Following the success of Benjamin Waterhouse Hawkins' life-sized concrete dinosaur models created for England's Crystal Palace for the Great Exhibition of 1851, in 1868 the Commissioners of Manhattan's newly created Central Park recruited the sculptor to create replicas of America's antediluvian giants for a proposed museum in Central Park. The museum was to have been known as the Paleozoic Museum (or Palaeozoic Museum), and foundations for the structure were laid by architect Frederick Law Olmsted at Central Park West and 63rd Street. Like Hyde Park's Crystal Palace, Hawkins' display was to be housed within a great iron frame and an arched glass roof. Surviving sketches and photographs show that Hawkins had planned an elaborate, if anachronistic, menagerie, mixing Mesozoic dinosaurs, plesiosaurs, and mosasaurs with extinct Cenozoic mammals.

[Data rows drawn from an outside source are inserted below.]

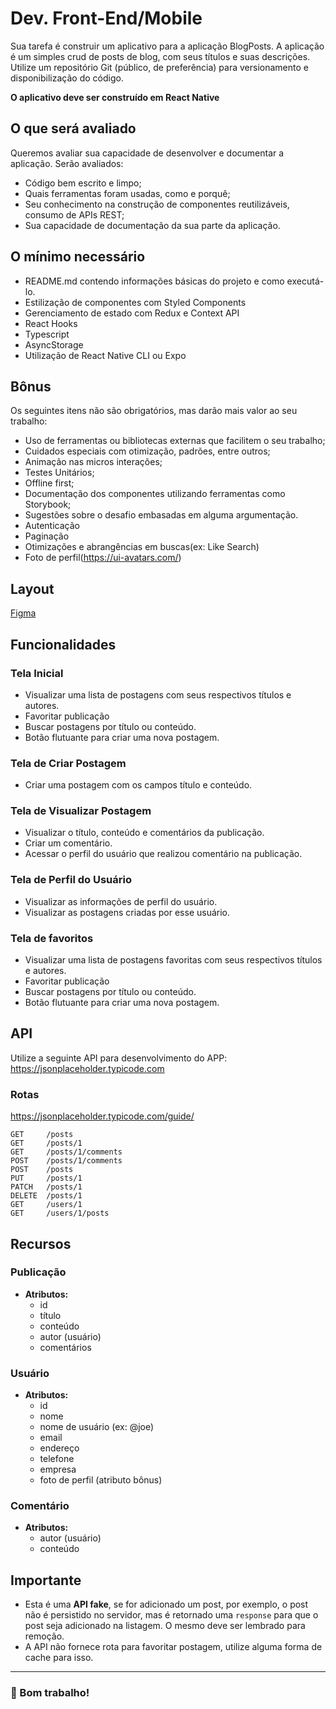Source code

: # Dev. Front-End/Mobile

Sua tarefa é construir um aplicativo para a aplicação BlogPosts. A aplicação é um simples crud de posts de blog, com seus títulos e suas descrições. Utilize um repositório Git (público, de preferência) para versionamento e disponibilização do código.

**O aplicativo deve ser construído em React Native**

## O que será avaliado

Queremos avaliar sua capacidade de desenvolver e documentar a aplicação. Serão avaliados:

-   Código bem escrito e limpo;
-   Quais ferramentas foram usadas, como e porquê;
-   Seu conhecimento na construção de componentes reutilizáveis, consumo de APIs REST;
-   Sua capacidade de documentação da sua parte da aplicação.

## O mínimo necessário

- README.md contendo informações básicas do projeto e como executá-lo.
- Estilização de componentes com Styled Components
- Gerenciamento de estado com Redux e Context API
- React Hooks
- Typescript
- AsyncStorage
- Utilização de React Native CLI ou Expo

## Bônus

Os seguintes itens não são obrigatórios, mas darão mais valor ao seu trabalho:

- Uso de ferramentas ou bibliotecas externas que facilitem o seu trabalho;
- Cuidados especiais com otimização, padrões, entre outros;
- Animação nas micros interações;
- Testes Unitários;
- Offline first;
- Documentação dos componentes utilizando ferramentas como Storybook;
- Sugestões sobre o desafio embasadas em alguma argumentação.
- Autenticação
- Paginação
- Otimizações e abrangências em buscas(ex: Like Search)
- Foto de perfil(https://ui-avatars.com/)

## Layout
[Figma](https://www.figma.com/design/HcvpZmF73HxFIZkqcpzlSF/Teste-Front?node-id=0-1&t=swHc0l6DMYzOswMb-1)

## Funcionalidades

### Tela Inicial

- Visualizar uma lista de postagens com seus respectivos títulos e autores.
- Favoritar publicação
- Buscar postagens por título ou conteúdo.
- Botão flutuante para criar uma nova postagem.

### Tela de Criar Postagem

- Criar uma postagem com os campos título e conteúdo.

### Tela de Visualizar Postagem

- Visualizar o título, conteúdo e comentários da publicação.
- Criar um comentário.
- Acessar o perfil do usuário que realizou comentário na publicação.

### Tela de Perfil do Usuário

- Visualizar as informações de perfil do usuário.
- Visualizar as postagens criadas por esse usuário.

### Tela de favoritos

- Visualizar uma lista de postagens favoritas com seus respectivos títulos e autores.
- Favoritar publicação
- Buscar postagens por título ou conteúdo.
- Botão flutuante para criar uma nova postagem.

## API

Utilize a seguinte API para desenvolvimento do APP: https://jsonplaceholder.typicode.com

### Rotas
https://jsonplaceholder.typicode.com/guide/
```
GET 	/posts
GET 	/posts/1
GET 	/posts/1/comments
POST 	/posts/1/comments
POST 	/posts
PUT 	/posts/1
PATCH 	/posts/1
DELETE 	/posts/1
GET 	/users/1
GET 	/users/1/posts
```

## Recursos

### Publicação

- **Atributos:**
  - id
  - título
  - conteúdo
  - autor (usuário)
  - comentários

### Usuário

- **Atributos:**
  - id
  - nome
  - nome de usuário (ex: @joe)
  - email
  - endereço
  - telefone
  - empresa
  - foto de perfil (atributo bônus)

### Comentário

- **Atributos:**
  - autor (usuário)
  - conteúdo

## Importante

- Esta é uma **API fake**, se for adicionado um post, por exemplo, o post não é persistido no servidor, mas é retornado uma `response` para que o post seja adicionado na listagem. O mesmo deve ser lembrado para remoção.
- A API não fornece rota para favoritar postagem, utilize alguma forma de cache para isso.

----

### 🙏 Bom trabalho!
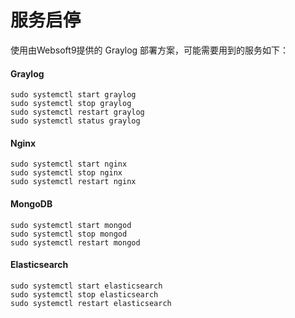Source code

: # 服务启停

使用由Websoft9提供的 Graylog 部署方案，可能需要用到的服务如下：

#### Graylog

```shell
sudo systemctl start graylog
sudo systemctl stop graylog
sudo systemctl restart graylog
sudo systemctl status graylog
```

#### Nginx

```shell
sudo systemctl start nginx
sudo systemctl stop nginx
sudo systemctl restart nginx
```

#### MongoDB

```shell
sudo systemctl start mongod
sudo systemctl stop mongod
sudo systemctl restart mongod
```

#### Elasticsearch

```shell
sudo systemctl start elasticsearch
sudo systemctl stop elasticsearch
sudo systemctl restart elasticsearch
```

However, unfortunately for Hawkins and future generations, the planned museum ran afoul of 19th Century New York's corrupt politics. After Hawkins spoke out publicly against "Boss" William Magear Tweed, vandals in the employ of Tweed broke into Hawkins' workshop on a spring day in 1871 and used sledge-hammers to reduce the seven finished models and their molds, as well as other materials, to rubble. The ruined sculptures were then buried somewhere near the southwestern corner of the park.

Afterwards, Hawkins went to Princeton University where he painted a number of restorations of America's Late Cretaceous environments (these have survived). He also managed to build one last dinosaur, a hadrosaur (Hadrosaurus foulkii). It was exhibited in Philadelphia and Washington D.C. as part of commemorations of the centenary of the Declaration of Independence in 1876. Though the hadrosaur sculpture was allowed to decay and crumble, some fragments have recently been located, all that now survives of Hawkins' ill-fated American dinosaur models.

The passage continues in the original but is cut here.